■ **YOUR TASK**
Below is a set of records; print all of them exactly as written.

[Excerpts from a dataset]
++++++

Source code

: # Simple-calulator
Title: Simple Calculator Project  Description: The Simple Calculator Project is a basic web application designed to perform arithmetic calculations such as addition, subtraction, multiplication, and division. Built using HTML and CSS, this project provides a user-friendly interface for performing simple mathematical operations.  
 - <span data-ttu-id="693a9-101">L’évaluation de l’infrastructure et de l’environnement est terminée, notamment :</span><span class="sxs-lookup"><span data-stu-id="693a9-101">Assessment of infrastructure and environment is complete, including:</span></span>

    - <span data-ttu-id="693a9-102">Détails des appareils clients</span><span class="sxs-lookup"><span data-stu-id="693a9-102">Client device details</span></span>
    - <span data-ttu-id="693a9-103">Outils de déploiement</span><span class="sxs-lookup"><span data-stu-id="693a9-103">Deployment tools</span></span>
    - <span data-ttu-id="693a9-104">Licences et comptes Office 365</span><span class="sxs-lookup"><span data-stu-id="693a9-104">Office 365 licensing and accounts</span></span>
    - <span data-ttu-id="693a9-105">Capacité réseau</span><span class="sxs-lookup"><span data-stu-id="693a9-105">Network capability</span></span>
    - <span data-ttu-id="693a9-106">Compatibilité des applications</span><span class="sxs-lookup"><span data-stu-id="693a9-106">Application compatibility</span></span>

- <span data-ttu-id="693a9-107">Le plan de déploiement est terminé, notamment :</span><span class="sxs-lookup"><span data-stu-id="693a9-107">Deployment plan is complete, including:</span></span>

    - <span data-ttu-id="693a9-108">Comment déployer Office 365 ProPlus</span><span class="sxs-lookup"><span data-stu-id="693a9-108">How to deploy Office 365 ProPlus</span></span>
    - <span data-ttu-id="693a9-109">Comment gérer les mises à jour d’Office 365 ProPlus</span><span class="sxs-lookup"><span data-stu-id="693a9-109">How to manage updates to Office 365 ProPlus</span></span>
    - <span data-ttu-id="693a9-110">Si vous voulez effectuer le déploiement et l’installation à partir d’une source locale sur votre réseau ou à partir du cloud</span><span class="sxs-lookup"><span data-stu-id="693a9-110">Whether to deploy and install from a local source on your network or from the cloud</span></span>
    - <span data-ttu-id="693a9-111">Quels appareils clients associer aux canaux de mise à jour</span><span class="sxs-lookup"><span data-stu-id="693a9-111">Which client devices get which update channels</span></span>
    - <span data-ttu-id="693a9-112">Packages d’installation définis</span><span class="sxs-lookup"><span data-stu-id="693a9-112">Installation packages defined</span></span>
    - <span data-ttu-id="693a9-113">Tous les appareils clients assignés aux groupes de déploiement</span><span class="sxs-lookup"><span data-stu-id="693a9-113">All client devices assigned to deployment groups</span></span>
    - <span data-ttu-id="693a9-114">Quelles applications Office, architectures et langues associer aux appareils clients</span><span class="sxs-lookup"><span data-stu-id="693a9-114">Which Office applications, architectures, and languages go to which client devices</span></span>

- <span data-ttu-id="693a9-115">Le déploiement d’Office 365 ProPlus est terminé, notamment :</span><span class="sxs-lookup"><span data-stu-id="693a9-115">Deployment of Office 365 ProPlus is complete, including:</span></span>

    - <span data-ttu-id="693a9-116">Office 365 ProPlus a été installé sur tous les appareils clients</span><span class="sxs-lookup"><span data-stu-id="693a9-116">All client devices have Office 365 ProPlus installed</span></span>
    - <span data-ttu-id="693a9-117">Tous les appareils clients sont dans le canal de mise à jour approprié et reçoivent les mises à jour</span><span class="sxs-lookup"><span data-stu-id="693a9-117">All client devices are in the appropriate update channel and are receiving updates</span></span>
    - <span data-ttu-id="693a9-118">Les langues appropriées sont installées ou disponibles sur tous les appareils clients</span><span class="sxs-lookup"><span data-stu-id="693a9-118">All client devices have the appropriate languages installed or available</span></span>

++++++

■ **COMPLETED TASK**
Source code

: # Simple-calulator
Title: Simple Calculator Project  Description: The Simple Calculator Project is a basic web application designed to perform arithmetic calculations such as addition, subtraction, multiplication, and division. Built using HTML and CSS, this project provides a user-friendly interface for performing simple mathematical operations.  
 - <span data-ttu-id="693a9-101">L’évaluation de l’infrastructure et de l’environnement est terminée, notamment :</span><span class="sxs-lookup"><span data-stu-id="693a9-101">Assessment of infrastructure and environment is complete, including:</span></span>

    - <span data-ttu-id="693a9-102">Détails des appareils clients</span><span class="sxs-lookup"><span data-stu-id="693a9-102">Client device details</span></span>
    - <span data-ttu-id="693a9-103">Outils de déploiement</span><span class="sxs-lookup"><span data-stu-id="693a9-103">Deployment tools</span></span>
    - <span data-ttu-id="693a9-104">Licences et comptes Office 365</span><span class="sxs-lookup"><span data-stu-id="693a9-104">Office 365 licensing and accounts</span></span>
    - <span data-ttu-id="693a9-105">Capacité réseau</span><span class="sxs-lookup"><span data-stu-id="693a9-105">Network capability</span></span>
    - <span data-ttu-id="693a9-106">Compatibilité des applications</span><span class="sxs-lookup"><span data-stu-id="693a9-106">Application compatibility</span></span>

- <span data-ttu-id="693a9-107">Le plan de déploiement est terminé, notamment :</span><span class="sxs-lookup"><span data-stu-id="693a9-107">Deployment plan is complete, including:</span></span>

    - <span data-ttu-id="693a9-108">Comment déployer Office 365 ProPlus</span><span class="sxs-lookup"><span data-stu-id="693a9-108">How to deploy Office 365 ProPlus</span></span>
    - <span data-ttu-id="693a9-109">Comment gérer les mises à jour d’Office 365 ProPlus</span><span class="sxs-lookup"><span data-stu-id="693a9-109">How to manage updates to Office 365 ProPlus</span></span>
    - <span data-ttu-id="693a9-110">Si vous voulez effectuer le déploiement et l’installation à partir d’une source locale sur votre réseau ou à partir du cloud</span><span class="sxs-lookup"><span data-stu-id="693a9-110">Whether to deploy and install from a local source on your network or from the cloud</span></span>
    - <span data-ttu-id="693a9-111">Quels appareils clients associer aux canaux de mise à jour</span><span class="sxs-lookup"><span data-stu-id="693a9-111">Which client devices get which update channels</span></span>
    - <span data-ttu-id="693a9-112">Packages d’installation définis</span><span class="sxs-lookup"><span data-stu-id="693a9-112">Installation packages defined</span></span>
    - <span data-ttu-id="693a9-113">Tous les appareils clients assignés aux groupes de déploiement</span><span class="sxs-lookup"><span data-stu-id="693a9-113">All client devices assigned to deployment groups</span></span>
    - <span data-ttu-id="693a9-114">Quelles applications Office, architectures et langues associer aux appareils clients</span><span class="sxs-lookup"><span data-stu-id="693a9-114">Which Office applications, architectures, and languages go to which client devices</span></span>

- <span data-ttu-id="693a9-115">Le déploiement d’Office 365 ProPlus est terminé, notamment :</span><span class="sxs-lookup"><span data-stu-id="693a9-115">Deployment of Office 365 ProPlus is complete, including:</span></span>

    - <span data-ttu-id="693a9-116">Office 365 ProPlus a été installé sur tous les appareils clients</span><span class="sxs-lookup"><span data-stu-id="693a9-116">All client devices have Office 365 ProPlus installed</span></span>
    - <span data-ttu-id="693a9-117">Tous les appareils clients sont dans le canal de mise à jour approprié et reçoivent les mises à jour</span><span class="sxs-lookup"><span data-stu-id="693a9-117">All client devices are in the appropriate update channel and are receiving updates</span></span>
    - <span data-ttu-id="693a9-118">Les langues appropriées sont installées ou disponibles sur tous les appareils clients</span><span class="sxs-lookup"><span data-stu-id="693a9-118">All client devices have the appropriate languages installed or available</span></span>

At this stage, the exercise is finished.